■ Exercise ■
Out of the material that follows, write out exactly the lines from the line with "JSON ok, but CSV?" to the line with "PeppaCRM shows how", both ends included, and no others.

■ Study material ■
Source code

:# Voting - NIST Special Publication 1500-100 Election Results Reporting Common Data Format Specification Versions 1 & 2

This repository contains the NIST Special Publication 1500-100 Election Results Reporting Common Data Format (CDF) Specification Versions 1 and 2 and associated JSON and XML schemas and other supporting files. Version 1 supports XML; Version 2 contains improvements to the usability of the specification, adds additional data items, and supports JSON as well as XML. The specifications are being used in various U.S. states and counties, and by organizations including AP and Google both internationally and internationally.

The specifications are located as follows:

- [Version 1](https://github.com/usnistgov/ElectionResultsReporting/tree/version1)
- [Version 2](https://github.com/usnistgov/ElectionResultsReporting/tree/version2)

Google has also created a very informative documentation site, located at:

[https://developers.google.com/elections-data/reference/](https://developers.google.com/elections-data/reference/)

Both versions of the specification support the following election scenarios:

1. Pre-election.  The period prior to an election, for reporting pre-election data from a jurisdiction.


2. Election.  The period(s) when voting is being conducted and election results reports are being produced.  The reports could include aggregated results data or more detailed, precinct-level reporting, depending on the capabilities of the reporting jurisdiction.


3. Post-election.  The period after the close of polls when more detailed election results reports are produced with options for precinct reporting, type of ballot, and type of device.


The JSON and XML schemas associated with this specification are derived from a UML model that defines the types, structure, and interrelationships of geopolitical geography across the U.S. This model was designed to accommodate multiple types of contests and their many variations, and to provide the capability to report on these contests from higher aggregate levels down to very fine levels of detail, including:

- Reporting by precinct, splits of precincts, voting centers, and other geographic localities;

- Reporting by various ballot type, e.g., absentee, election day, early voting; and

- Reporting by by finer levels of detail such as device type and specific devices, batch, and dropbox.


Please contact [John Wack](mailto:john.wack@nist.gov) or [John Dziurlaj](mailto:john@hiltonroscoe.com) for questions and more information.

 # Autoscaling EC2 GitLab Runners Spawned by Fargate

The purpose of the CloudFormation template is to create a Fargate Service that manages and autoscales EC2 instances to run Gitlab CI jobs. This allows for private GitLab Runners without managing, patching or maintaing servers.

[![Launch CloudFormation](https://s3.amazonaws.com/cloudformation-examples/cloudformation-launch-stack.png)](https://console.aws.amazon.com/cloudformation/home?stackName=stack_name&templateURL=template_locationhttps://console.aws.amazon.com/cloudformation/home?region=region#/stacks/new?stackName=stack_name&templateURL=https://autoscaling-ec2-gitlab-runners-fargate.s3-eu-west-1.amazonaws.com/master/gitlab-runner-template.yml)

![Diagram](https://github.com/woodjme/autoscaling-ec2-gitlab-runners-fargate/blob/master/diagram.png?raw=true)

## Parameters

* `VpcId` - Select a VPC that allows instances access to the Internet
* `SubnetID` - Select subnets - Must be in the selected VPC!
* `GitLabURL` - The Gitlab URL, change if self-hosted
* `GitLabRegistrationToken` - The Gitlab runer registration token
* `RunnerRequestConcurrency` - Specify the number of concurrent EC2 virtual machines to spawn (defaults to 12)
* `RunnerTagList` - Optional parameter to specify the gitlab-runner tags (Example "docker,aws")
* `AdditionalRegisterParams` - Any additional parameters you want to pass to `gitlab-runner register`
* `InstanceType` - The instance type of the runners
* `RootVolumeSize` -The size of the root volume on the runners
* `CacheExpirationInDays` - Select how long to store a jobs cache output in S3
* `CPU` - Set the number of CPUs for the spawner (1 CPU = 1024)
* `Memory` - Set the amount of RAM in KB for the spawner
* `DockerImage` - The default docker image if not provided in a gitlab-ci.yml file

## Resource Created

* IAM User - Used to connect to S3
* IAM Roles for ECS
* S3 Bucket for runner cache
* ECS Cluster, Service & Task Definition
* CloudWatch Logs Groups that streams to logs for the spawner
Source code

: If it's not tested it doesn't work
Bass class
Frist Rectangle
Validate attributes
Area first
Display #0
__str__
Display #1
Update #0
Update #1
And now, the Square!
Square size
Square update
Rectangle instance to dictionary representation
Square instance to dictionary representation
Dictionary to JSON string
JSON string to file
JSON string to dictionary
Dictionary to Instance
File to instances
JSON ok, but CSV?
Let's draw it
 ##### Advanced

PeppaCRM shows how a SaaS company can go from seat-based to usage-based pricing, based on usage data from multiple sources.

==

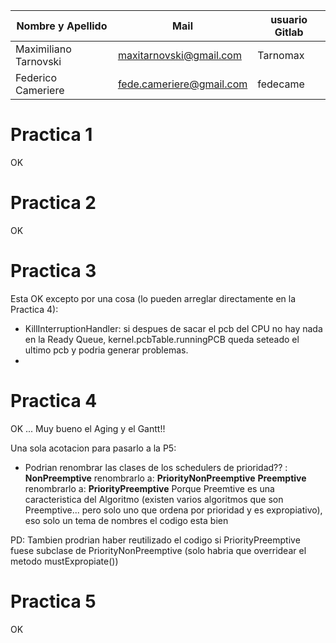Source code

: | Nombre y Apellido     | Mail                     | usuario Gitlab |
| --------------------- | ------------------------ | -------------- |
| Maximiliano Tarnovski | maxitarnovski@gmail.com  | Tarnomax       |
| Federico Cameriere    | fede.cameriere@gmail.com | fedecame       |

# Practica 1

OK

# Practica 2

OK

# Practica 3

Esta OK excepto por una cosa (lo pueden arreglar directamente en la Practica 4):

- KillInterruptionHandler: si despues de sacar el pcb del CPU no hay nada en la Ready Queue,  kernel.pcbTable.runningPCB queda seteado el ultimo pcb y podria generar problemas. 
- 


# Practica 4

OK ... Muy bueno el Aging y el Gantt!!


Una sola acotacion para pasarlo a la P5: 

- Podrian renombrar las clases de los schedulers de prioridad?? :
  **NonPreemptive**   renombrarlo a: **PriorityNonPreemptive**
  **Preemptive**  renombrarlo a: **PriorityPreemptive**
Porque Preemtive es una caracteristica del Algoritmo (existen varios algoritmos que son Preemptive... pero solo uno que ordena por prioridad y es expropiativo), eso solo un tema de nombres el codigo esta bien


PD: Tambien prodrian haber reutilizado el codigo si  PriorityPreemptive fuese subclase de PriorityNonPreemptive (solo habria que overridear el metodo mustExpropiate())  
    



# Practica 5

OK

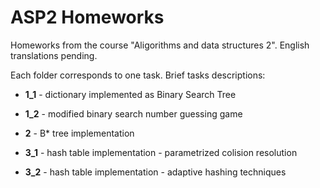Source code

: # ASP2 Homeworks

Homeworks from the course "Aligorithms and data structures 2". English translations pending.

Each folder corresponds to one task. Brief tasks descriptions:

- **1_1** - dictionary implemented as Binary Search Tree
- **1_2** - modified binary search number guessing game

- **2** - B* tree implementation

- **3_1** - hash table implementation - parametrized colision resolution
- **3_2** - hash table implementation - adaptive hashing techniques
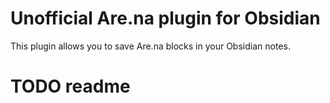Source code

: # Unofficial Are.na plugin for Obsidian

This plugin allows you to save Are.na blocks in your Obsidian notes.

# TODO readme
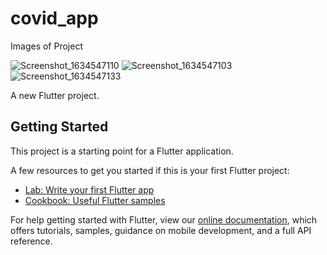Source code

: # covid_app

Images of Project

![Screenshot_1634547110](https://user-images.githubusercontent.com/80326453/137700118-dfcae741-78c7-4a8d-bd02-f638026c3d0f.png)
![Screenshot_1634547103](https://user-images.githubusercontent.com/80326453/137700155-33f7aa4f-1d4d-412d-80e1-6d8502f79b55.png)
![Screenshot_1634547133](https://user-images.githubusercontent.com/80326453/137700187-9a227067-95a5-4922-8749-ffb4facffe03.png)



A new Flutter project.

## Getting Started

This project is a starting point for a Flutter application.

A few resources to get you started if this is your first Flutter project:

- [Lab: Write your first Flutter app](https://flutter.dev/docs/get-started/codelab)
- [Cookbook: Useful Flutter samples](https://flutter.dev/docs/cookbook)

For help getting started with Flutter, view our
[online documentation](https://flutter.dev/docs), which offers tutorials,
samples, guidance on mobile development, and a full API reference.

...

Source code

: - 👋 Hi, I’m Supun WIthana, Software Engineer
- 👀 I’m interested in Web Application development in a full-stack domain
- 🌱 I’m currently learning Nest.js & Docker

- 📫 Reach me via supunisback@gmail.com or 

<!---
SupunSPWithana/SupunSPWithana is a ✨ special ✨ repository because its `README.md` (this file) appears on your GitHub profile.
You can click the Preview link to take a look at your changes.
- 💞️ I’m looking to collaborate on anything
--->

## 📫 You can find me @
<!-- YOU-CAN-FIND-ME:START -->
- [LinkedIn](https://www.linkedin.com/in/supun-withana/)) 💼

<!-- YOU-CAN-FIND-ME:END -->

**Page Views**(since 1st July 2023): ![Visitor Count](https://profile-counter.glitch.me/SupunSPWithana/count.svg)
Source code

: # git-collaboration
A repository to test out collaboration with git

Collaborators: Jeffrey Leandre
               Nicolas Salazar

■ Finished exercise ■
JSON ok, but CSV?
Let's draw it
 ##### Advanced

PeppaCRM shows how a SaaS company can go from seat-based to usage-based pricing, based on usage data from multiple sources.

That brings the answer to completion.